Durant le voyage, Deng a découvert l'Afrique réelle, qui n'est pas si en retard que l'on se l'imagine souvent. Dans les grandes villes, les fonctionnaires et les cols-blancs en costume-cravate prennent une voiture pour aller au travail. Les habitants locaux sont très sympathiques.

Pour sa sécurité, Deng Shen voyage souvent avec d'autres jeunes femmes. « L'autostop par exemple, explique-t-elle, il est plus sûr pour une femme de s'asseoir dans le siège passager avant. On peut plus ou moins avoir une idée du statut social de la personne qui nous prend en stop selon le modèle et l'entretien de sa voiture. Pour le couchsurfing, il vaut mieux choisir une famille bien évaluée. Les familles de 3 ou 4 personnes sont plus sûres. »

Voyager pour voir l'inconnu

Grâce au couchsurfing, Deng Shen a pu découvrir la vie quotidienne des habitants locaux avec un logement gratuit. Quand elle n'est pas en voyage, elle propose aussi aux gens de s'installer chez elle.

Elle a connu de nombreuses familles, des normales et des un peu plus « spéciales » : des naturistes, un monsieur créole ayant eu 10 enfants avec différentes femmes…. À Taichung, elle a rencontré un Occidental assez particulier. Celui-ci avait construit une maison avec des tôles en plastique : deux chambres : une pour lui et une pour les invités. Titulaire d'une maîtrise en informatique, il travaillait dans la programmation de logiciels, et aimait se travestir. Deng et son amie lui ont demandé de le faire et « elles » ont fait la cuisine ensemble avec des légumes sauvages du jardin dans la cuisine bricolée.

« Voyager, c'est être à l'écoute de ce que l'on n'a jamais entendu, découvrir ce que l'on n'a jamais vu, faire l'expérience de la vie de personnes différentes, nous explique Deng Shen. Cela rend plus tolérant. »

En 2011, pendant un voyage en Turquie, son propriétaire allemand lui téléphone pour lui dire que ses deux bagages mis à la consigne avaient été « emportés par la Croix-Rouge car personne ne s'était présenté pour les récupérer ». À l'exception des bagages simples qu'elle emmenait avec elle pendant ses voyages, toute sa vie était dans ces deux valises : des livres, des vêtements, des articles d'usage courant, sa carte d'identité et plein d'autres choses accumulées depuis des années.

Miraculeusement, ces bagages ont été retrouvés. Cela reste l'expérience la pire de toute sa vie : « J'étais dans le dénuement le plus complet. C'est là que j'ai enfin compris la valeur des choses mais aussi ce que signifie "accumuler" », nous raconte Deng Shen.

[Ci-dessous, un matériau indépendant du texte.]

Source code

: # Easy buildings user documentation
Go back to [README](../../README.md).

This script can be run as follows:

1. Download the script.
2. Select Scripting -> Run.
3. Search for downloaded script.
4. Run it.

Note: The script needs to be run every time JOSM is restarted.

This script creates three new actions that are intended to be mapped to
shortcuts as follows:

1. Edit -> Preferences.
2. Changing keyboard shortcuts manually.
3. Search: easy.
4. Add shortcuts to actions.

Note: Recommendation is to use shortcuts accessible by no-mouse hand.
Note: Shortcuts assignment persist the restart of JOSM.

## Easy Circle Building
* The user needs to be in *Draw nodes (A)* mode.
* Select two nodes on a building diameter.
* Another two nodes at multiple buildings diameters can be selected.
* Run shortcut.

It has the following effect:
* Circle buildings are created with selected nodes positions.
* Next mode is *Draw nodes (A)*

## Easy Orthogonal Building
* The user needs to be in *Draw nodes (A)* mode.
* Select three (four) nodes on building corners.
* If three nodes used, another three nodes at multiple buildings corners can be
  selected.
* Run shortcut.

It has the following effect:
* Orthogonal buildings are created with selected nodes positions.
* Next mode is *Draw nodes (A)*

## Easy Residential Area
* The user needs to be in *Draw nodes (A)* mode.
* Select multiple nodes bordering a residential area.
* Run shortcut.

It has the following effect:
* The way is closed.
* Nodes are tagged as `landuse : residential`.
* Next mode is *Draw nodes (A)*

Après son retour en Allemagne, elle a retrouvé ses valises et les a vidées : elle n'en a gardé que l'essentiel. Le reste, ce qu'elle ne voulait pas abandonner ou ce qu'elle croyait utile un jour, a été donné à des amis ou à des personnes qui en avaient besoin.

Après cela, il ne lui restait plus qu'un bagage de 20 kilos qu'elle pouvait emporter n'importe où.

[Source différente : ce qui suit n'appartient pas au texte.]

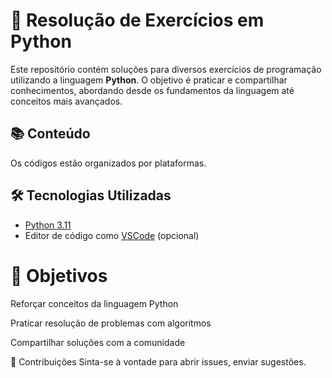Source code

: # 🐍 Resolução de Exercícios em Python

Este repositório contém soluções para diversos exercícios de programação utilizando a linguagem **Python**. O objetivo é praticar e compartilhar conhecimentos, abordando desde os fundamentos da linguagem até conceitos mais avançados.

## 📚 Conteúdo

Os códigos estão organizados por plataformas.


## 🛠️ Tecnologias Utilizadas

- [Python 3.11](https://www.python.org/)
- Editor de código como [VSCode](https://code.visualstudio.com/) (opcional)

# 🎯 Objetivos
Reforçar conceitos da linguagem Python

Praticar resolução de problemas com algoritmos

Compartilhar soluções com a comunidade

🤝 Contribuições
Sinta-se à vontade para abrir issues, enviar sugestões.
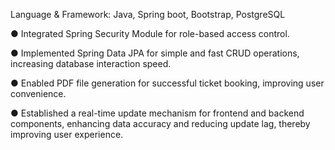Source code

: Language & Framework: Java, Spring boot, Bootstrap, PostgreSQL

●	Integrated Spring Security Module for role-based access control.

●	Implemented Spring Data JPA for simple and fast CRUD operations, increasing database interaction speed.

●	Enabled PDF file generation for successful ticket booking, improving user convenience.

●	Established a real-time update mechanism for frontend and backend components, enhancing data accuracy and reducing update lag, thereby improving user experience.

« Peut-être devrions-nous nous poser la question : si je perdais tous mes biens à cause d'une catastrophe, qu'est-ce que je voudrais retrouver ? Si je partais dans un pays éloigné, qu'est-ce que je garderais sur moi ? Les jolis vêtements et les choses frivoles ont-elles un vrai sens ? »

 

En décembre 2013, Deng Shen mène une enquête sur la pollution environnementale dans une zone minière des Andes. (PHOTOS FOURNIES PAR DENG SHEN)

 

Un tour du monde grâce au crowdfunding

Faire le tour du monde avec le Star Alliance Round The World était depuis longtemps le rêve de Deng Shen. En 2015, après avoir obtenu sa maîtrise, elle a de nouveau eu envie de réaliser ce rêve, mais devant le coût de 100 000 yuans, elle hésitait, ses amis lui ont recommandé le financement participatif.

Début juin, Deng Shen a rédigé un article intitulé Les 88 affaires obligatoires pour un tour du monde, prélude au financement participatif. Elle a fixé six sommes, de 8, 28, 88, 288, 888 et 2 888 yuans. Selon ces quotas, elle remercierait ses financeurs par des souvenirs, des petits cadeaux, des cartes postales, des cartes en photos qu'elle aurait prises dans les pays qu'elle traverserait, ainsi que des livres sur le tourisme qu'elle écrirait. Pour ceux qui donnaient 2 888 yuans, elle ferait des conseils et des guides de voyage sur commande, réaliserait quelque chose pendant le voyage (une étude de marché, des photos ou un film tourné dans différents pays).

Après la publication de l'article, elle a reçu une centaine de dons, équivalant à plus de 20 000 yuans, de beaucoup supérieur à ce qu'elle avait prévu. À la veille de son départ, elle a reçu à sa grande surprise deux dons de 20 000 yuans faits respectivement par une banque de prêts sur gages et un patron d'une société de meubles. La première lui demandait de faire une enquête sur les banques locales de prêts sur gages lors de son voyage et d'écrire des articles ; le deuxième lui a demandait d'enquêter sur le marché du meuble en Amérique latine et d'écrire un rapport après une analyse des données. Actuellement, son financement s'élève à presque 90 000 yuans, dont 40 000 yuans seront utilisés pour l'achat du Star Alliance Round The World.

« Je remercie beaucoup ceux qui m'ont aidé. Dans l'avenir, j'aiderai moi aussi les gens qui en ont besoin. Actuellement, je continue à chercher des femmes pour m'accompagner pour le voyage. »

Durant son voyage, Deng Shen pourra non seulement mettre à jour ses connaissances sur le monde, mais aussi découvrir son avenir. Pendant les quelques mois en Jordanie, elle a participé à la protection de la mer Morte et des zones humides en Asie occidentale, au Pérou, elle avait pris soin de phoques blessés ; sur le plateau des Andes, elle avait effectué plusieurs interviews d'indiens indigènes afin de les aider à mieux négocier avec les sociétés minières concernées et d'assurer leurs droits et intérêts sur leurs terres perdues à cause d'une exploitation minière. Dans le futur, elle souhaite travailler à l'UNESCO ou dans une organisation non gouvernementale.

« Certains considèrent le voyage comme moyen pour fuir la réalité, pour moi, voyager permet de me retrouver », conclut-elle.